Amazon Is Developing an AI-Animated “Good Advice Cupcake” Series, Sparking Outrage from its Original Creator.

Amazon Is Developing an AI-Animated "Good Advice Cupcake" Series, Sparking Outrage from its Original Creator.

Author and illustrator Loryn Brantz never anticipated that a beloved cartoon character she created nearly ten years ago would eventually find itself at the center of an intellectual property conflict involving BuzzFeed, Amazon’s video streaming service, and generative artificial intelligence. Yet, that’s precisely the situation she faces today.

“Nothing said in good faith by managers and executives was followed through with,” Brantz remarks about BuzzFeed, her previous employer.

This week, Brantz took to Instagram to call out the once-prominent media brand. Her post came in response to news that the company had licensed her advice-giving cupcake character, Cuppy, to Prime Video, which intends to launch a series titled Cupcake & Friends, developed using AI tools. This is one of three new animated shows approved via the GenAI Creators’ Fund, a collaboration between Amazon Web Services and Amazon MGM Studios.

“This is an assault on artists everywhere,” Brantz proclaimed in her post.

The headlines announcing the project felt like a nightmare come to life—and a scenario that anyone in a creative profession has started to dread in the AI era. Digital media outlets, having undergone constant restructuring over the years, would appear to be particularly susceptible to such deals. (Media mogul Byron Allen recently became BuzzFeed’s chairman and CEO after acquiring a majority stake in the brand for $120 million, outlining plans to harness AI to transform BuzzFeed into a competitor for YouTube.)

Brantz, a former executive creative director for the YouTube educator Ms. Rachel, criticized BuzzFeed and Amazon for their intentions to turn her character into a “soulless AI puppet” on Instagram. “I encourage you to boycott BuzzFeed and any AI-produced or adjacent animation,” she urged.

Brantz started writing and illustrating for BuzzFeed in 2014, at the peak of the outlet’s influence. Simultaneously, she was working on her own books and sharing original content on her social media channels. In 2017, she went viral with a comic featuring an anthropomorphic and innocent-looking “Good Advice Cupcake,” whose tone violently shifts as she advises, “when life gets you down, you gotta grab it by the balls—and make life your bitch.”

“The character is 100 percent based on my own personality as someone who is aggressively optimistic and nearly pathologically positive,” Brantz tells WIRED. “It was my way of delivering motivational advice to people in a cute and humorous manner.”

Initially, Brantz conceived Cuppy for a children’s book pitch. After a Disney publishing imprint passed on the idea, she incorporated it into her internet comics. When it gained traction on social media, BuzzFeed recognized an opportunity.

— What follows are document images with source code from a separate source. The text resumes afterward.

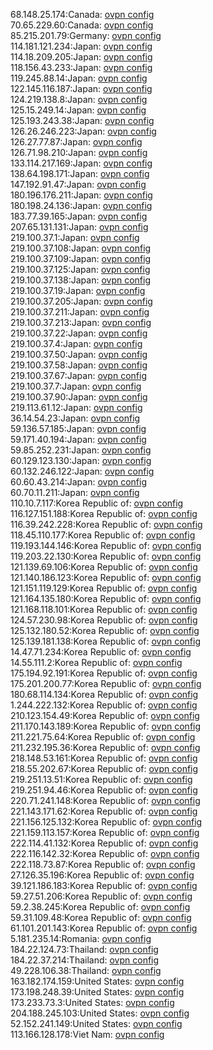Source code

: 68.148.25.174:Canada: [ovpn config](vpn/68_148_25_174.ovpn)  
70.65.229.60:Canada: [ovpn config](vpn/70_65_229_60.ovpn)  
85.215.201.79:Germany: [ovpn config](vpn/85_215_201_79.ovpn)  
114.181.121.234:Japan: [ovpn config](vpn/114_181_121_234.ovpn)  
114.18.209.205:Japan: [ovpn config](vpn/114_18_209_205.ovpn)  
118.156.43.233:Japan: [ovpn config](vpn/118_156_43_233.ovpn)  
119.245.88.14:Japan: [ovpn config](vpn/119_245_88_14.ovpn)  
122.145.116.187:Japan: [ovpn config](vpn/122_145_116_187.ovpn)  
124.219.138.8:Japan: [ovpn config](vpn/124_219_138_8.ovpn)  
125.15.249.14:Japan: [ovpn config](vpn/125_15_249_14.ovpn)  
125.193.243.38:Japan: [ovpn config](vpn/125_193_243_38.ovpn)  
126.26.246.223:Japan: [ovpn config](vpn/126_26_246_223.ovpn)  
126.27.77.87:Japan: [ovpn config](vpn/126_27_77_87.ovpn)  
126.71.98.210:Japan: [ovpn config](vpn/126_71_98_210.ovpn)  
133.114.217.169:Japan: [ovpn config](vpn/133_114_217_169.ovpn)  
138.64.198.171:Japan: [ovpn config](vpn/138_64_198_171.ovpn)  
147.192.91.47:Japan: [ovpn config](vpn/147_192_91_47.ovpn)  
180.196.176.211:Japan: [ovpn config](vpn/180_196_176_211.ovpn)  
180.198.24.136:Japan: [ovpn config](vpn/180_198_24_136.ovpn)  
183.77.39.165:Japan: [ovpn config](vpn/183_77_39_165.ovpn)  
207.65.131.131:Japan: [ovpn config](vpn/207_65_131_131.ovpn)  
219.100.37.1:Japan: [ovpn config](vpn/219_100_37_1.ovpn)  
219.100.37.108:Japan: [ovpn config](vpn/219_100_37_108.ovpn)  
219.100.37.109:Japan: [ovpn config](vpn/219_100_37_109.ovpn)  
219.100.37.125:Japan: [ovpn config](vpn/219_100_37_125.ovpn)  
219.100.37.138:Japan: [ovpn config](vpn/219_100_37_138.ovpn)  
219.100.37.19:Japan: [ovpn config](vpn/219_100_37_19.ovpn)  
219.100.37.205:Japan: [ovpn config](vpn/219_100_37_205.ovpn)  
219.100.37.211:Japan: [ovpn config](vpn/219_100_37_211.ovpn)  
219.100.37.213:Japan: [ovpn config](vpn/219_100_37_213.ovpn)  
219.100.37.22:Japan: [ovpn config](vpn/219_100_37_22.ovpn)  
219.100.37.4:Japan: [ovpn config](vpn/219_100_37_4.ovpn)  
219.100.37.50:Japan: [ovpn config](vpn/219_100_37_50.ovpn)  
219.100.37.58:Japan: [ovpn config](vpn/219_100_37_58.ovpn)  
219.100.37.67:Japan: [ovpn config](vpn/219_100_37_67.ovpn)  
219.100.37.7:Japan: [ovpn config](vpn/219_100_37_7.ovpn)  
219.100.37.90:Japan: [ovpn config](vpn/219_100_37_90.ovpn)  
219.113.61.12:Japan: [ovpn config](vpn/219_113_61_12.ovpn)  
36.14.54.23:Japan: [ovpn config](vpn/36_14_54_23.ovpn)  
59.136.57.185:Japan: [ovpn config](vpn/59_136_57_185.ovpn)  
59.171.40.194:Japan: [ovpn config](vpn/59_171_40_194.ovpn)  
59.85.252.231:Japan: [ovpn config](vpn/59_85_252_231.ovpn)  
60.129.123.130:Japan: [ovpn config](vpn/60_129_123_130.ovpn)  
60.132.246.122:Japan: [ovpn config](vpn/60_132_246_122.ovpn)  
60.60.43.214:Japan: [ovpn config](vpn/60_60_43_214.ovpn)  
60.70.11.211:Japan: [ovpn config](vpn/60_70_11_211.ovpn)  
110.10.7.117:Korea Republic of: [ovpn config](vpn/110_10_7_117.ovpn)  
116.127.151.188:Korea Republic of: [ovpn config](vpn/116_127_151_188.ovpn)  
116.39.242.228:Korea Republic of: [ovpn config](vpn/116_39_242_228.ovpn)  
118.45.110.177:Korea Republic of: [ovpn config](vpn/118_45_110_177.ovpn)  
119.193.144.146:Korea Republic of: [ovpn config](vpn/119_193_144_146.ovpn)  
119.203.22.130:Korea Republic of: [ovpn config](vpn/119_203_22_130.ovpn)  
121.139.69.106:Korea Republic of: [ovpn config](vpn/121_139_69_106.ovpn)  
121.140.186.123:Korea Republic of: [ovpn config](vpn/121_140_186_123.ovpn)  
121.151.119.129:Korea Republic of: [ovpn config](vpn/121_151_119_129.ovpn)  
121.164.135.180:Korea Republic of: [ovpn config](vpn/121_164_135_180.ovpn)  
121.168.118.101:Korea Republic of: [ovpn config](vpn/121_168_118_101.ovpn)  
124.57.230.98:Korea Republic of: [ovpn config](vpn/124_57_230_98.ovpn)  
125.132.180.52:Korea Republic of: [ovpn config](vpn/125_132_180_52.ovpn)  
125.139.181.138:Korea Republic of: [ovpn config](vpn/125_139_181_138.ovpn)  
14.47.71.234:Korea Republic of: [ovpn config](vpn/14_47_71_234.ovpn)  
14.55.111.2:Korea Republic of: [ovpn config](vpn/14_55_111_2.ovpn)  
175.194.92.191:Korea Republic of: [ovpn config](vpn/175_194_92_191.ovpn)  
175.201.200.77:Korea Republic of: [ovpn config](vpn/175_201_200_77.ovpn)  
180.68.114.134:Korea Republic of: [ovpn config](vpn/180_68_114_134.ovpn)  
1.244.222.132:Korea Republic of: [ovpn config](vpn/1_244_222_132.ovpn)  
210.123.154.49:Korea Republic of: [ovpn config](vpn/210_123_154_49.ovpn)  
211.170.143.189:Korea Republic of: [ovpn config](vpn/211_170_143_189.ovpn)  
211.221.75.64:Korea Republic of: [ovpn config](vpn/211_221_75_64.ovpn)  
211.232.195.36:Korea Republic of: [ovpn config](vpn/211_232_195_36.ovpn)  
218.148.53.161:Korea Republic of: [ovpn config](vpn/218_148_53_161.ovpn)  
218.55.202.67:Korea Republic of: [ovpn config](vpn/218_55_202_67.ovpn)  
219.251.13.51:Korea Republic of: [ovpn config](vpn/219_251_13_51.ovpn)  
219.251.94.46:Korea Republic of: [ovpn config](vpn/219_251_94_46.ovpn)  
220.71.241.148:Korea Republic of: [ovpn config](vpn/220_71_241_148.ovpn)  
221.143.171.62:Korea Republic of: [ovpn config](vpn/221_143_171_62.ovpn)  
221.156.125.132:Korea Republic of: [ovpn config](vpn/221_156_125_132.ovpn)  
221.159.113.157:Korea Republic of: [ovpn config](vpn/221_159_113_157.ovpn)  
222.114.41.132:Korea Republic of: [ovpn config](vpn/222_114_41_132.ovpn)  
222.116.142.32:Korea Republic of: [ovpn config](vpn/222_116_142_32.ovpn)  
222.118.73.87:Korea Republic of: [ovpn config](vpn/222_118_73_87.ovpn)  
27.126.35.196:Korea Republic of: [ovpn config](vpn/27_126_35_196.ovpn)  
39.121.186.183:Korea Republic of: [ovpn config](vpn/39_121_186_183.ovpn)  
59.27.51.206:Korea Republic of: [ovpn config](vpn/59_27_51_206.ovpn)  
59.2.38.245:Korea Republic of: [ovpn config](vpn/59_2_38_245.ovpn)  
59.31.109.48:Korea Republic of: [ovpn config](vpn/59_31_109_48.ovpn)  
61.101.201.143:Korea Republic of: [ovpn config](vpn/61_101_201_143.ovpn)  
5.181.235.14:Romania: [ovpn config](vpn/5_181_235_14.ovpn)  
184.22.124.73:Thailand: [ovpn config](vpn/184_22_124_73.ovpn)  
184.22.37.214:Thailand: [ovpn config](vpn/184_22_37_214.ovpn)  
49.228.106.38:Thailand: [ovpn config](vpn/49_228_106_38.ovpn)  
163.182.174.159:United States: [ovpn config](vpn/163_182_174_159.ovpn)  
173.198.248.39:United States: [ovpn config](vpn/173_198_248_39.ovpn)  
173.233.73.3:United States: [ovpn config](vpn/173_233_73_3.ovpn)  
204.188.245.103:United States: [ovpn config](vpn/204_188_245_103.ovpn)  
52.152.241.149:United States: [ovpn config](vpn/52_152_241_149.ovpn)  
113.166.128.178:Viet Nam: [ovpn config](vpn/113_166_128_178.ovpn)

“From there, there was extensive discussion on how to animate it as a web series at BuzzFeed,” Brantz recalls. Ultimately, BuzzFeed produced eight episodes of a Good Advice Cupcake web series, which aired during the summer of 2019. Topics ranged from “Advice on Your Messy Life” to “Advice on Coming Out.”

“When this all started, AI didn’t even exist,” Brantz explains, emphasizing that she would never have agreed to a contract permitting BuzzFeed to create additional Cuppy material using this now-common technology. “In the end, I naïvely trusted them when they claimed they had no interest in continuing Cuppy without my involvement if I ever left and that they would honor my creative wishes for her,” she reflects. Brantz departed BuzzFeed for Ms. Rachel in 2023 and continued to license her character from the company for her content, including a Good Advice Cupcake page on Instagram with over 2 million followers.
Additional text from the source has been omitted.